[Plain-text document sources]
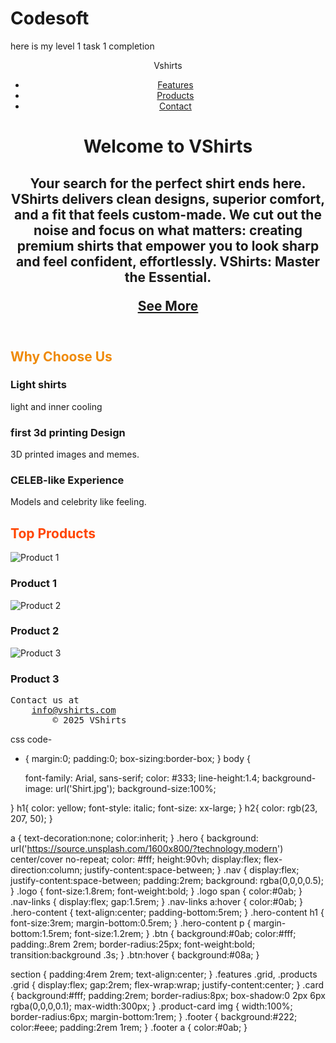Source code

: # Codesoft
here is my level 1 task 1 completion 

<!DOCTYPE html>
<html lang="en">
<head>
    <meta charset="UTF-8">
    <meta name="viewport" content="width=device-width,initial-scale=1">
    <title>simple landing page </title>
    <meta name="description"
        content="High-performance landing page inspired by Tigren PWA style. Clean layout, fast, mobile-friendly.">
    <link rel="stylesheet" href="style3.css">

</head>
<body>
    <header class="hero">
        <nav class="nav">
            <div class="logo">V<span>shirts</span></div>
            <ul class="nav-links">
                <li><a href="#features">Features</a></li>
                <li><a href="#products">Products</a></li>
                <li><a href="#contact">Contact</a></li>
            </ul>
        </nav>
        <div class="hero-content">
            <h1>Welcome to VShirts</h1>
            <h2>Your search for the perfect shirt ends here. VShirts delivers clean designs, superior comfort, and a fit
                that feels custom-made. We cut out the noise and focus on what matters: creating premium shirts that
                empower you to look sharp and feel confident, effortlessly. VShirts: Master the Essential.</p>
                <a href="#products" class="btn">See More</a>
        </div>
    </header>
    <section id="features" class="features">
        <h1 style="color: rgb(239, 138, 7) ">Why Choose Us</h2>
            <div class="grid">
                <div class="card">
                    <h3>Light shirts </h3>
                    <p>light and inner cooling </p>
                </div>
                <div class="card">
                    <h3>first 3d printing Design</h3>
                    <p>3D printed images and memes.</p>
                </div>
                <div class="card">
                    <h3>CELEB-like Experience</h3>
                    <p>Models and celebrity like feeling.</p>
                </div>
            </div>
    </section>
    <section id="products" class="products">
        <h2 style="color: orangered">Top Products</h2>
        <div class="grid">
            <div class="card product-card">
                <img src="Tie-Front Wrap Shirt.jpg" alt="Product 1">
                <h3>Product 1</h3>
            </div>
            <div class="card product-card">
                <img src="https://encrypted-tbn0.gstatic.com/images?q=tbn:ANd9GcS0lzlv-e-43yheCb29jOeMdMu7aedNPKf-KQ&s" alt="Product 2">
                <h3>Product 2</h3>
            </div>
            <div class="card product-card">
                <img src="https://img.joomcdn.net/fe04b322460b3b90d09af04c76369b1702ca73d3_original.jpeg" alt="Product 3">
                <h3>Product 3</h3>
            </div>
        </div>
    </section>
    <footer id="contact" class="footer">
        <pre>Contact us at      
    <a href="mailto:info@vshirts.com">info@vshirts.com</a>
        © 2025 VShirts</pre>
    </footer>
</body>
</html>

css code-
* {
  margin:0; padding:0; box-sizing:border-box;
}
body {
    
  font-family: Arial, sans-serif;
  color: #333;
  line-height:1.4;
  background-image: url('Shirt.jpg');
  background-size:100%;
  
}
h1{
    color: yellow;
    font-style: italic;
    font-size: xx-large;
}
h2{
    color: rgb(23, 207, 50);
}

a { text-decoration:none; color:inherit; }
.hero {
  background: url('https://source.unsplash.com/1600x800/?technology,modern') center/cover no-repeat;
  color: #fff;
  height:90vh;
  display:flex;
  flex-direction:column;
  justify-content:space-between;
}
.nav {
  display:flex;
  justify-content:space-between;
  padding:2rem;
  background: rgba(0,0,0,0.5);
}
.logo { font-size:1.8rem; font-weight:bold; }
.logo span { color:#0ab; }
.nav-links { display:flex; gap:1.5rem; }
.nav-links a:hover { color:#0ab; }
.hero-content {
  text-align:center;
  padding-bottom:5rem;
}
.hero-content h1 { font-size:3rem; margin-bottom:0.5rem; }
.hero-content p { margin-bottom:1.5rem; font-size:1.2rem; }
.btn {
  background:#0ab;
  color:#fff;
  padding:.8rem 2rem;
  border-radius:25px;
  font-weight:bold;
  transition:background .3s;
}
.btn:hover { background:#08a; }

section {
  padding:4rem 2rem;
  text-align:center;
}
.features .grid,
.products .grid {
  display:flex;
  gap:2rem;
  flex-wrap:wrap;
  justify-content:center;
}
.card {
  background:#fff;
  padding:2rem;
  border-radius:8px;
  box-shadow:0 2px 6px rgba(0,0,0,0.1);
  max-width:300px;
}
.product-card img {
  width:100%;
  border-radius:6px;
  margin-bottom:1rem;
}
.footer {
  background:#222;
  color:#eee;
  padding:2rem 1rem;
}
.footer a { color:#0ab; }



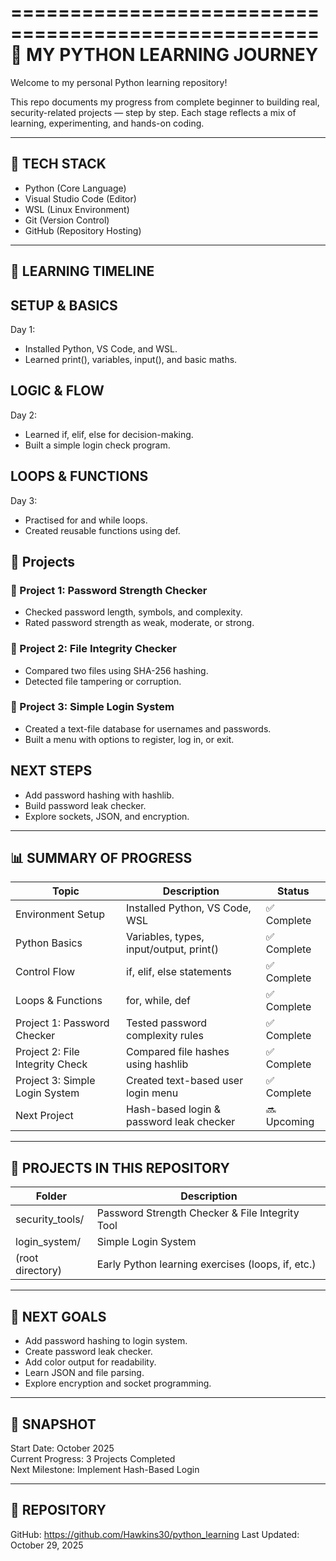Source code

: ====================================================
🐍 MY PYTHON LEARNING JOURNEY
====================================================

Welcome to my personal Python learning repository!

This repo documents my progress from complete beginner to building real, security-related projects — step by step. 
Each stage reflects a mix of learning, experimenting, and hands-on coding.

----------------------------------------------------
🧠 TECH STACK
----------------------------------------------------
- Python (Core Language)
- Visual Studio Code (Editor)
- WSL (Linux Environment)
- Git (Version Control)
- GitHub (Repository Hosting)

----------------------------------------------------
📘 LEARNING TIMELINE
----------------------------------------------------

SETUP & BASICS
--------------
Day 1:
  - Installed Python, VS Code, and WSL.
  - Learned print(), variables, input(), and basic maths.

LOGIC & FLOW
-------------
Day 2:
  - Learned if, elif, else for decision-making.
  - Built a simple login check program.

LOOPS & FUNCTIONS
-----------------
Day 3:
  - Practised for and while loops.
  - Created reusable functions using def.

## 🧩 Projects

### 🧱 Project 1: Password Strength Checker
- Checked password length, symbols, and complexity.
- Rated password strength as weak, moderate, or strong.

### 🧰 Project 2: File Integrity Checker
- Compared two files using SHA-256 hashing.
- Detected file tampering or corruption.

### 🔑 Project 3: Simple Login System
- Created a text-file database for usernames and passwords.
- Built a menu with options to register, log in, or exit.

NEXT STEPS
----------
  - Add password hashing with hashlib.
  - Build password leak checker.
  - Explore sockets, JSON, and encryption.

----------------------------------------------------
📊 SUMMARY OF PROGRESS
----------------------------------------------------

| Topic                           | Description                                     | Status      |
|---------------------------------|-------------------------------------------------|--------------|
| Environment Setup               | Installed Python, VS Code, WSL                  | ✅ Complete |
| Python Basics                   | Variables, types, input/output, print()         | ✅ Complete |
| Control Flow                    | if, elif, else statements                       | ✅ Complete |
| Loops & Functions               | for, while, def                                 | ✅ Complete |
| Project 1: Password Checker     | Tested password complexity rules                | ✅ Complete |
| Project 2: File Integrity Check | Compared file hashes using hashlib              | ✅ Complete |
| Project 3: Simple Login System  | Created text-based user login menu              | ✅ Complete |
| Next Project                    | Hash-based login & password leak checker        | 🔜 Upcoming |

----------------------------------------------------
🧩 PROJECTS IN THIS REPOSITORY
----------------------------------------------------

| Folder            | Description                                      |
|-------------------|--------------------------------------------------|
| security_tools/   | Password Strength Checker & File Integrity Tool  |
| login_system/     | Simple Login System                              |
| (root directory)  | Early Python learning exercises (loops, if, etc.)|

----------------------------------------------------
🚀 NEXT GOALS
----------------------------------------------------

- Add password hashing to login system.
- Create password leak checker.
- Add color output for readability.
- Learn JSON and file parsing.
- Explore encryption and socket programming.

----------------------------------------------------
📅 SNAPSHOT
----------------------------------------------------

Start Date: October 2025  
Current Progress: 3 Projects Completed  
Next Milestone: Implement Hash-Based Login  

----------------------------------------------------
📂 REPOSITORY
----------------------------------------------------

GitHub: https://github.com/Hawkins30/python_learning
Last Updated: October 29, 2025


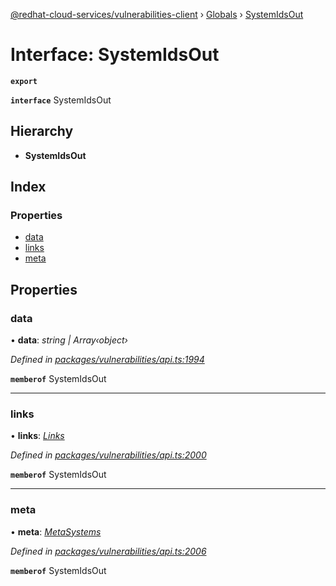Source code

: [@redhat-cloud-services/vulnerabilities-client](../README.md) › [Globals](../globals.md) › [SystemIdsOut](systemidsout.md)

# Interface: SystemIdsOut

**`export`** 

**`interface`** SystemIdsOut

## Hierarchy

* **SystemIdsOut**

## Index

### Properties

* [data](systemidsout.md#data)
* [links](systemidsout.md#links)
* [meta](systemidsout.md#meta)

## Properties

###  data

• **data**: *string | Array‹object›*

*Defined in [packages/vulnerabilities/api.ts:1994](https://github.com/RedHatInsights/javascript-clients/blob/master/packages/vulnerabilities/api.ts#L1994)*

**`memberof`** SystemIdsOut

___

###  links

• **links**: *[Links](links.md)*

*Defined in [packages/vulnerabilities/api.ts:2000](https://github.com/RedHatInsights/javascript-clients/blob/master/packages/vulnerabilities/api.ts#L2000)*

**`memberof`** SystemIdsOut

___

###  meta

• **meta**: *[MetaSystems](metasystems.md)*

*Defined in [packages/vulnerabilities/api.ts:2006](https://github.com/RedHatInsights/javascript-clients/blob/master/packages/vulnerabilities/api.ts#L2006)*

**`memberof`** SystemIdsOut

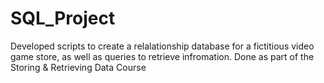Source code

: # SQL_Project
Developed scripts to create a relalationship database for a fictitious video game store, as well as queries to retrieve infromation. Done as part of the Storing &amp; Retrieving Data Course
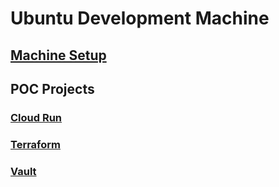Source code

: # Ubuntu Development Machine

## [Machine Setup](setup/README.md)

## POC Projects

### [Cloud Run](run/README.md)

### [Terraform](tf/README.md)

### [Vault](vault/README.md)



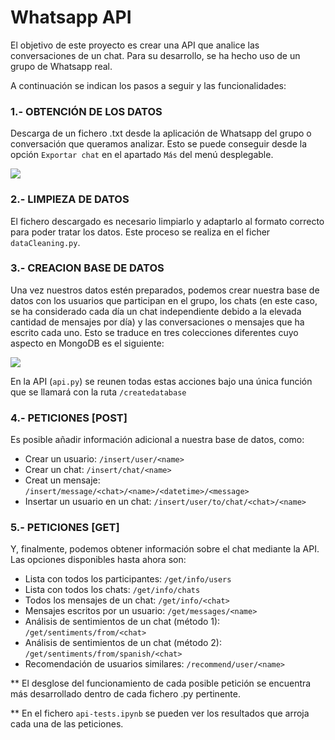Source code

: # Whatsapp API

El objetivo de este proyecto es crear una API que analice las conversaciones de un chat. Para su desarrollo, se ha hecho uso de un grupo de Whatsapp real.

A continuación se indican los pasos a seguir y las funcionalidades:

### 1.- OBTENCIÓN DE LOS DATOS

Descarga de un fichero .txt desde la aplicación de Whatsapp del grupo o conversación que queramos analizar. Esto se puede conseguir desde la opción `Exportar chat` en el apartado `Más` del menú desplegable.

![](https://github.com/Shurlena/whatsapp-API/blob/master/images/whatsapp-file.jpeg)

### 2.- LIMPIEZA DE DATOS

El fichero descargado es necesario limpiarlo y adaptarlo al formato correcto para poder tratar los datos. Este proceso se realiza en el ficher `dataCleaning.py`.

### 3.- CREACION BASE DE DATOS

Una vez nuestros datos estén preparados, podemos crear nuestra base de datos con los usuarios que participan en el grupo, los chats (en este caso, se ha considerado cada día un chat independiente debido a la elevada cantidad de mensajes por día) y las conversaciones o mensajes que ha escrito cada uno. Esto se traduce en tres colecciones diferentes cuyo aspecto en MongoDB es el siguiente:

![](https://github.com/Shurlena/whatsapp-API/blob/master/images/apichat-mongodb.png)

En la API (`api.py`) se reunen todas estas acciones bajo una única función que se llamará con la ruta `/createdatabase`

### 4.- PETICIONES [POST]

Es posible añadir información adicional a nuestra base de datos, como:

- Crear un usuario: `/insert/user/<name>`
- Crear un chat: `/insert/chat/<name>`
- Creat un mensaje: `/insert/message/<chat>/<name>/<datetime>/<message>`
- Insertar un usuario en un chat: `/insert/user/to/chat/<chat>/<name>`

### 5.- PETICIONES [GET]

Y, finalmente, podemos obtener información sobre el chat mediante la API. Las opciones disponibles hasta ahora son:

- Lista con todos los participantes: `/get/info/users`
- Lista con todos los chats: `/get/info/chats`
- Todos los mensajes de un chat: `/get/info/<chat>`
- Mensajes escritos por un usuario: `/get/messages/<name>`
- Análisis de sentimientos de un chat (método 1): `/get/sentiments/from/<chat>`
- Análisis de sentimientos de un chat (método 2): `/get/sentiments/from/spanish/<chat>`
- Recomendación de usuarios similares: `/recommend/user/<name>`

** El desglose del funcionamiento de cada posible petición se encuentra más desarrollado dentro de cada fichero .py pertinente.

** En el fichero `api-tests.ipynb` se pueden ver los resultados que arroja cada una de las peticiones.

● **Work order**
Go through the records and show every line with the string "Integrity" in it.

● **Exercise result**
### 🧰 Project 2: File Integrity Checker
| Project 2: File Integrity Check | Compared file hashes using hashlib              | ✅ Complete |
| security_tools/   | Password Strength Checker & File Integrity Tool  |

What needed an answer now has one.